Directions for this task: Beneath this line are the data; copy exactly the part of them that opens with the line containing "in your proposal.*" and closes with the line containing "## Preliminary Rubric", and only that part.

START Records supplied

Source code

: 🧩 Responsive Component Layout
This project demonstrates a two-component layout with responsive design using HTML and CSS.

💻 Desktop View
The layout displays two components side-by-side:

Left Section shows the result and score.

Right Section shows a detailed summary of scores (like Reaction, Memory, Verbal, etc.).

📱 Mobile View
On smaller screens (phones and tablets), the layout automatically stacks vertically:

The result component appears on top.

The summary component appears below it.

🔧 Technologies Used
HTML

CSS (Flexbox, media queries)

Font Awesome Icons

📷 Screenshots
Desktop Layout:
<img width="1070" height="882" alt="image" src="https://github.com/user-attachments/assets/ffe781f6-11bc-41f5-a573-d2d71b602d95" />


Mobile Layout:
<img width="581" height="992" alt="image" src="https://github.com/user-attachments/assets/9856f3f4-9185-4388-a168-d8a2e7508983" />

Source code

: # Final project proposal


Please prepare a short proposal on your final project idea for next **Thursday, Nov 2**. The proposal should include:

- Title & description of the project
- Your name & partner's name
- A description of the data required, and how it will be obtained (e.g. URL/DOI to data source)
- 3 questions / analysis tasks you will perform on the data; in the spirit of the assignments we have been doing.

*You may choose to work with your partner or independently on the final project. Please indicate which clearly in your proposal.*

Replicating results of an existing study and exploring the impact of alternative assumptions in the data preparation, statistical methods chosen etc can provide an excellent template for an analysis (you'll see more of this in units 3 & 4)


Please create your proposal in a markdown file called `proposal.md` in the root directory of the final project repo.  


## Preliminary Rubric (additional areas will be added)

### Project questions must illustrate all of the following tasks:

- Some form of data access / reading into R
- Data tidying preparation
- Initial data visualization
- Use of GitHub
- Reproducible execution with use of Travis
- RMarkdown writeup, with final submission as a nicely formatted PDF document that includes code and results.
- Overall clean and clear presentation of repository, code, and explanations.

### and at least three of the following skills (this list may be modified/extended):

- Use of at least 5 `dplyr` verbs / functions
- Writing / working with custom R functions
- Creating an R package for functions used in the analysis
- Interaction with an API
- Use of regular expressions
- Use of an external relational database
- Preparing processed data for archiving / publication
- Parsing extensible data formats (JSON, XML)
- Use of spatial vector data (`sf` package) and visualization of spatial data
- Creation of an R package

END Records supplied

Task response:
*You may choose to work with your partner or independently on the final project. Please indicate which clearly in your proposal.*

Replicating results of an existing study and exploring the impact of alternative assumptions in the data preparation, statistical methods chosen etc can provide an excellent template for an analysis (you'll see more of this in units 3 & 4)


Please create your proposal in a markdown file called `proposal.md` in the root directory of the final project repo.  


## Preliminary Rubric (additional areas will be added)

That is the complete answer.